Fundamental Principles
The
canon of Hinduism is basically defined by what people do rather than what
they think. Consequently, far more uniformity of behavior than of belief
is found among Hindus, although very few practices or beliefs are shared
by all. A few usages are observed by almost all Hindus: reverence for Brahmans
and cows; abstention from meat (especially beef); and marriage within the
caste (jati), in the hope of producing male heirs. Most Hindus
chant the gayatri hymn to the sun at dawn, but little agreement exists as
to what other prayers should be chanted. Most Hindus worship Shiva,
Vishnu,
or the Goddess (Devi), but they also worship hundreds of additional minor
deities peculiar to a particular village or even to a particular family.

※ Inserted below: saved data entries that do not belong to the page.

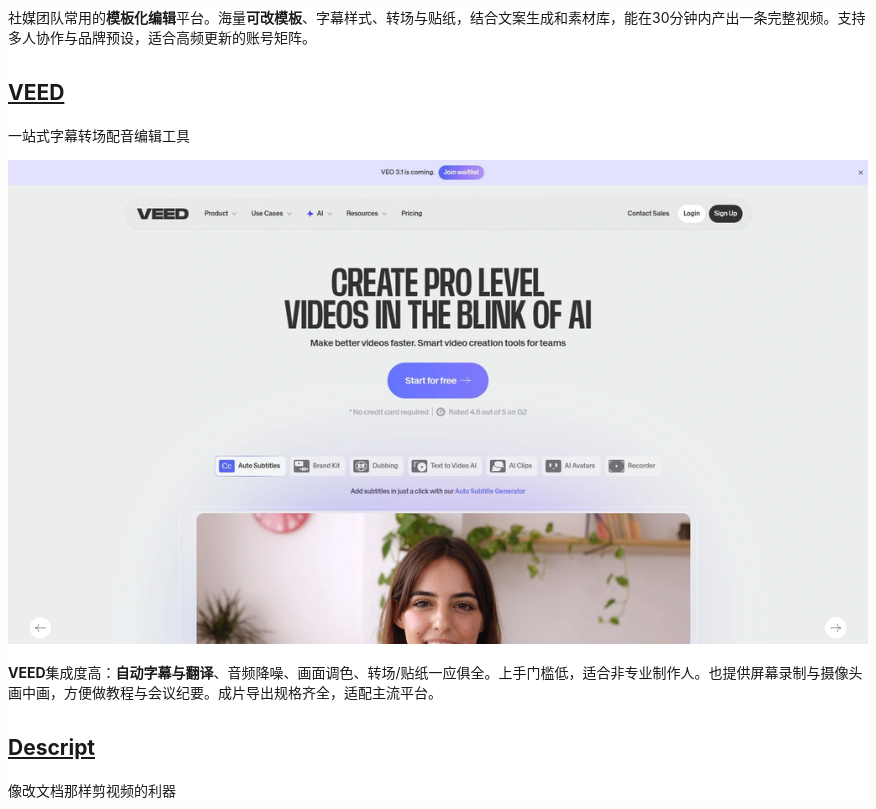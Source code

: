 
社媒团队常用的**模板化编辑**平台。海量**可改模板**、字幕样式、转场与贴纸，结合文案生成和素材库，能在30分钟内产出一条完整视频。支持多人协作与品牌预设，适合高频更新的账号矩阵。

## **[VEED](https://www.veed.io)**
一站式字幕转场配音编辑工具

![VEED Screenshot](image/veed.webp)


**VEED**集成度高：**自动字幕与翻译**、音频降噪、画面调色、转场/贴纸一应俱全。上手门槛低，适合非专业制作人。也提供屏幕录制与摄像头画中画，方便做教程与会议纪要。成片导出规格齐全，适配主流平台。

## **[Descript](https://www.descript.com)**
像改文档那样剪视频的利器

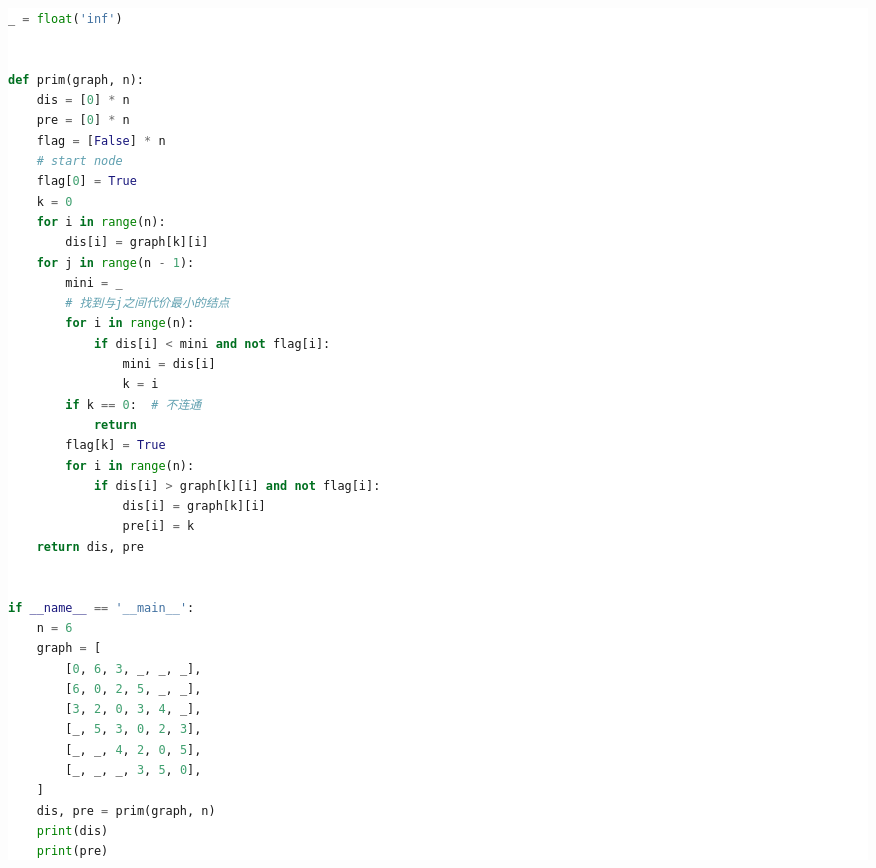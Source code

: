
 ```python
_ = float('inf')


def prim(graph, n):
    dis = [0] * n
    pre = [0] * n
    flag = [False] * n
    # start node
    flag[0] = True
    k = 0
    for i in range(n):
        dis[i] = graph[k][i]
    for j in range(n - 1):
        mini = _
        # 找到与j之间代价最小的结点
        for i in range(n):
            if dis[i] < mini and not flag[i]:
                mini = dis[i]
                k = i
        if k == 0:  # 不连通
            return
        flag[k] = True
        for i in range(n):
            if dis[i] > graph[k][i] and not flag[i]:
                dis[i] = graph[k][i]
                pre[i] = k
    return dis, pre


if __name__ == '__main__':
    n = 6
    graph = [
        [0, 6, 3, _, _, _],
        [6, 0, 2, 5, _, _],
        [3, 2, 0, 3, 4, _],
        [_, 5, 3, 0, 2, 3],
        [_, _, 4, 2, 0, 5],
        [_, _, _, 3, 5, 0],
    ]
    dis, pre = prim(graph, n)
    print(dis)
    print(pre)  
```
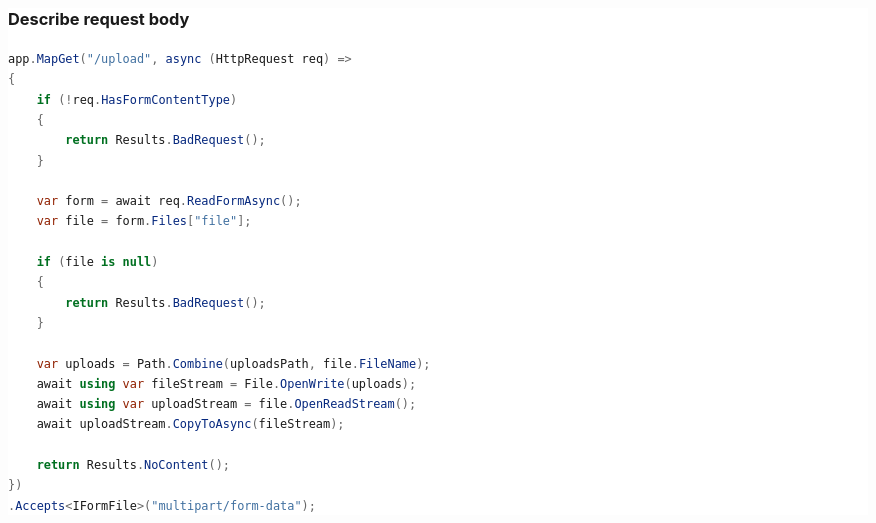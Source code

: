 ### Describe request body

```csharp
app.MapGet("/upload", async (HttpRequest req) =>
{
    if (!req.HasFormContentType)
    {
        return Results.BadRequest();
    }

    var form = await req.ReadFormAsync();
    var file = form.Files["file"];

    if (file is null)
    {
        return Results.BadRequest();
    }

    var uploads = Path.Combine(uploadsPath, file.FileName);
    await using var fileStream = File.OpenWrite(uploads);
    await using var uploadStream = file.OpenReadStream();
    await uploadStream.CopyToAsync(fileStream);

    return Results.NoContent();
})
.Accepts<IFormFile>("multipart/form-data");
```

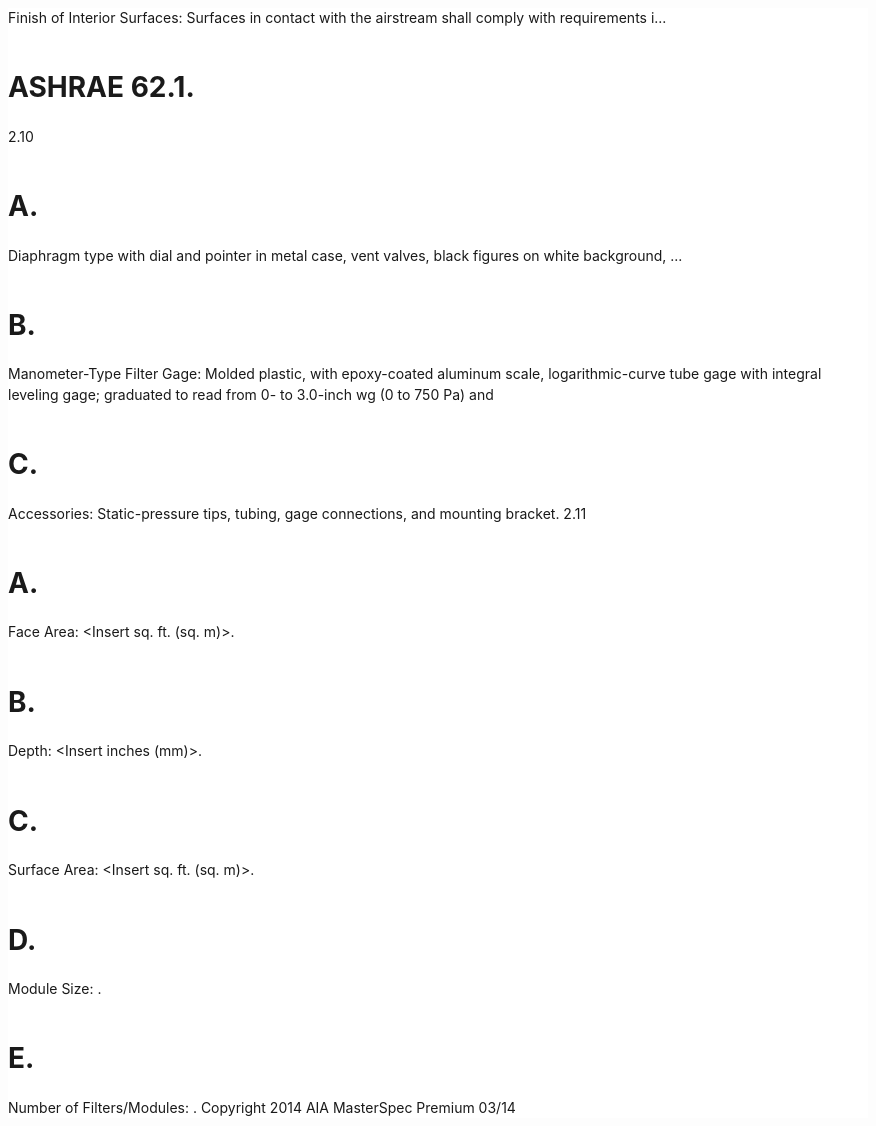 Finish of Interior Surfaces: Surfaces in contact with the airstream shall comply with requirements i...

# ASHRAE 62.1.

2.10

# A.

Diaphragm type with dial and pointer in metal case, vent valves, black figures on white background, ...

# B.

Manometer-Type Filter Gage: Molded plastic, with epoxy-coated aluminum scale, logarithmic-curve
tube gage with integral leveling gage; graduated to read from 0- to 3.0-inch wg (0 to 750 Pa) and

# C.

Accessories: Static-pressure tips, tubing, gage connections, and mounting bracket.
2.11

# A.

Face Area: <Insert sq. ft. (sq. m)>.

# B.

Depth: <Insert inches (mm)>.

# C.

Surface Area: <Insert sq. ft. (sq. m)>.

# D.

Module Size: <Insert size>.

# E.

Number of Filters/Modules: <Insert number>.
Copyright 2014 AIA
MasterSpec Premium
03/14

Although Hindus believe and do many apparently contradictory
things—contradictory not merely from one Hindu to the next, but also
within the daily religious life of a single Hindu—each individual
perceives an orderly pattern that gives form and meaning to his or her own
life. No doctrinal or ecclesiastical hierarchy exists in Hinduism, but the
intricate hierarchy of the social system (which is inseparable from the
religion) gives each person a sense of place within the whole.
A. Texts
The
ultimate canonical authority for all Hindus is the Vedas. The oldest of
the four Vedas is the Rig-Veda,
which was composed in an ancient form of the Sanskrit
language in northwest India. This text, probably composed between
about 1500 and 1000 BC and consisting of 1028 hymns to a
pantheon of gods, has been memorized syllable by syllable and preserved
orally to the present day. The Rig-Veda was supplemented by two
other Vedas, the Yajur-Veda (the textbook for sacrifice) and the Sama-Veda
(the hymnal). A fourth book, the Atharva-Veda (a collection of
magic spells), was probably added about 900 BC. At this
time, too, the Brahmanas—lengthy Sanskrit texts expounding priestly
ritual and the myths behind it—were composed. Between the 8th century BC
and the 5th century BC, the Upanishads
were composed; these are mystical-philosophical meditations on the meaning
of existence and the nature of the universe.
The
Vedas, including the Brahmanas and the Upanishads, are regarded as
revealed canon (shruti,”what has been heard [from the gods]”),
and no syllable can be changed. The actual content of this canon, however,
is unknown to most Hindus. The practical compendium of Hinduism is
contained in the Smriti, or “what is remembered,” which is also
orally preserved. No prohibition is made against improvising variations
on, rewording, or challenging the Smriti. The Smriti
includes the two great Sanskrit epics, the Mahabharata
and the Ramayana;
the many Sanskrit Puranas,
including 18 great Puranas and several dozen more subordinate Puranas; and
the many Dharmashastras and Dharmasutras (textbooks on
sacred law), of which the one attributed to the sage Manu is the most
frequently cited.
The
two epics are built around central narratives. The Mahabharata
tells of the war between the Pandava brothers, led by their cousin Krishna,
and their cousins the Kauravas. The Ramayana tells of the journey
of Rama
to recover his wife Sita after she is stolen by the demon Ravana. But
these stories are embedded in a rich corpus of other tales and discourses
on philosophy, law, geography, political science, and astronomy, so that
the Mahabharata (about 200,000 lines long) constitutes a kind of
encyclopedia or even a literature, and the Ramayana (more than
50,000 lines long) is comparable. Although it is therefore impossible to
fix their dates, the main bodies of the Mahabharata and the Ramayana
were probably composed between 400 BC and AD
400. Both, however, continued to grow even after they were translated into
the vernacular languages of India (such as Tamil and Hindi) in the
succeeding centuries.
The
Puranas were composed after the epics, and several of them develop themes
found in the epics (for instance, the Bhagavata-Purana describes
the childhood of Krishna, a topic not elaborated in the Mahabharata).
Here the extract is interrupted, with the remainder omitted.